GitHub stale bot considered harmful October 26, 2021 on Drew DeVault's blog

Disclaimer: I work for a GitHub competitor.

One of GitHub’s “recommended” marketplace features is the “stale” bot. The purpose of this bot is to automatically close GitHub issues after a period of inactivity, 60 days by default. You have probably encountered it yourself in the course of your work.

This is a terrible, horrible, no good, very bad idea.

A screenshot of an interaction with this bot

I’m not sure what motivates maintainers to install this on their repository, other than the fact that GitHub recommends it to them. Perhaps it’s motivated by a feeling of shame for having a lot of unanswered issues? If so, this might stem from a misunderstanding of the responsibilities a maintainer has to their project. You are not obligated to respond to every issue, implement every feature request, or fix every bug, or even acknowledge them in any way.

Let me offer you a different way of thinking about issues: a place for motivated users to collaborate on narrowing down the problem and planning a potential fix. A space for the community to work, rather than an action item for you to deal with personally. It gives people a place to record additional information, and, ultimately, put together a pull request for you to review. It does not matter if this process takes days or weeks or years to complete. Over time, the issue will accumulate details and workarounds to help users identify and diagnose the problem, and to provide information for the person that might eventually write a patch/pull request.

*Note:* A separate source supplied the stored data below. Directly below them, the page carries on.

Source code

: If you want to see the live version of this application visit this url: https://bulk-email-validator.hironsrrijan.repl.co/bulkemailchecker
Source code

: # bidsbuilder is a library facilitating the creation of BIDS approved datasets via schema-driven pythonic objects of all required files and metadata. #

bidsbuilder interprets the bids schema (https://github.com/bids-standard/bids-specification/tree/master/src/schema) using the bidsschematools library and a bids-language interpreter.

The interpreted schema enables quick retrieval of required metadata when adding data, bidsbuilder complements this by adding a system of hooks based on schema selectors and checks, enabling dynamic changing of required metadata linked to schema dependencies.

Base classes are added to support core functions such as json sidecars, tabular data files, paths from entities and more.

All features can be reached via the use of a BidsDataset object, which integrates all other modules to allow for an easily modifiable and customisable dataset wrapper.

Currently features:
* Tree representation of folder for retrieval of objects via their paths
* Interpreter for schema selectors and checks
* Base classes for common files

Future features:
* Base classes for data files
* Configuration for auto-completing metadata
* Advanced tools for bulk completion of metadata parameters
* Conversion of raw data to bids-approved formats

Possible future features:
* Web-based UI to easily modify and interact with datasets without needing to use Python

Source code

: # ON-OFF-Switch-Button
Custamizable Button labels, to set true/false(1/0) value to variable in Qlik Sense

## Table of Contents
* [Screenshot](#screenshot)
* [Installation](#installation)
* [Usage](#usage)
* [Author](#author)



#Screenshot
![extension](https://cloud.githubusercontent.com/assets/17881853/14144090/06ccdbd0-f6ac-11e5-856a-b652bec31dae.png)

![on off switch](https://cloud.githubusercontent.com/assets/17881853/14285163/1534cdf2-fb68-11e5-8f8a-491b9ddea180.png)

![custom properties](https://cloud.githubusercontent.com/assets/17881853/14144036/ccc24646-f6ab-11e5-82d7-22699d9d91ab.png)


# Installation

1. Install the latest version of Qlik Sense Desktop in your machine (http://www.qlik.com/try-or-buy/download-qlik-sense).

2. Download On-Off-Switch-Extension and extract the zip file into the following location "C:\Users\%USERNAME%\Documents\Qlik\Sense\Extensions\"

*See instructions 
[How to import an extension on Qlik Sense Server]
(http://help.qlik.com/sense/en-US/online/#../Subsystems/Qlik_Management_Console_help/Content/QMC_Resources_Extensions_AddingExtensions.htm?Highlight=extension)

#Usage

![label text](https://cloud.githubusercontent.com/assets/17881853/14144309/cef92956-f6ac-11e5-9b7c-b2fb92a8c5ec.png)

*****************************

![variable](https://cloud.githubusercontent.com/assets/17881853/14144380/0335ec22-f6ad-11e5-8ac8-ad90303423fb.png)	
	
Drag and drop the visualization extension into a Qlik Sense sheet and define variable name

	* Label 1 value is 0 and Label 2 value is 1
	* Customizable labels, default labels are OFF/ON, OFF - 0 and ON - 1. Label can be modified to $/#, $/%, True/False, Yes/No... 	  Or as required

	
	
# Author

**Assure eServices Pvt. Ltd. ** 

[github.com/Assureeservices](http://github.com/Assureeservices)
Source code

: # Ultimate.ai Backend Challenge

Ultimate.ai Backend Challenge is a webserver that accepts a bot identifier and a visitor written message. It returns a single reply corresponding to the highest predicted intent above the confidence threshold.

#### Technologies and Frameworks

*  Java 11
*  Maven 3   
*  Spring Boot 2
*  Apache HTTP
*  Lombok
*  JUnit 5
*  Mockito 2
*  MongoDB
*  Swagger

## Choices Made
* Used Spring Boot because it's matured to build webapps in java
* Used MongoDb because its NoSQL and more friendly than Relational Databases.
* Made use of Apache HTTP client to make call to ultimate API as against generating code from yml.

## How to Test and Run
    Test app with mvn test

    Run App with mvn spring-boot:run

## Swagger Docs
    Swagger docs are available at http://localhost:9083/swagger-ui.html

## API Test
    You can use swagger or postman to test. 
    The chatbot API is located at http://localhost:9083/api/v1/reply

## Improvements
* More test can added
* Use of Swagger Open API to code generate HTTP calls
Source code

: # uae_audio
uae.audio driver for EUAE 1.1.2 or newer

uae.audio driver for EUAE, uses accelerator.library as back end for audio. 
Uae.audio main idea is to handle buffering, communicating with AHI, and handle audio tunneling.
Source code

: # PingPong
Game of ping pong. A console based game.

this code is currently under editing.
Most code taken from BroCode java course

It’s entirely valid to just ignore your bug tracker entirely and leave it up to users to deal with themselves. There is no shame in having a lot of open issues — if anything, it signals popularity. Don’t deny your users access to an important mutual support resource, and a crucial funnel to bring new contributors into your project.

This is the approach I would recommend on GitHub, but for illustrative purposes I’ll also explain a slightly modified approach I encourage for SourceHut users. sr.ht provides mailing lists (and, soon, IRC chat rooms), which are recommended for first-line support and discussion about your project, including bug reports, troubleshooting, and feature requests, instead of filing a ticket (our name for issues). The mailing list gives you a space to refine the bug report, solicit extra details or point out an existing ticket, or clarifying and narrowing down feature requests. This significantly improves the quality of bug reports, eliminates duplicates, and better leverages the community for support, resulting in every single ticket representing a unique, actionable item.

I will eventually ask the user to file a ticket when the bug or feature request is confirmed. This does not imply that I will follow up with a fix or implementation on any particular time frame. It just provides this space I discussed before: somewhere to collect more details, workarounds, and additional information for users who experience a bug or want a feature, and to plan for its eventual implementation at an undefined point in the future, either from a SourceHut maintainer or from the community.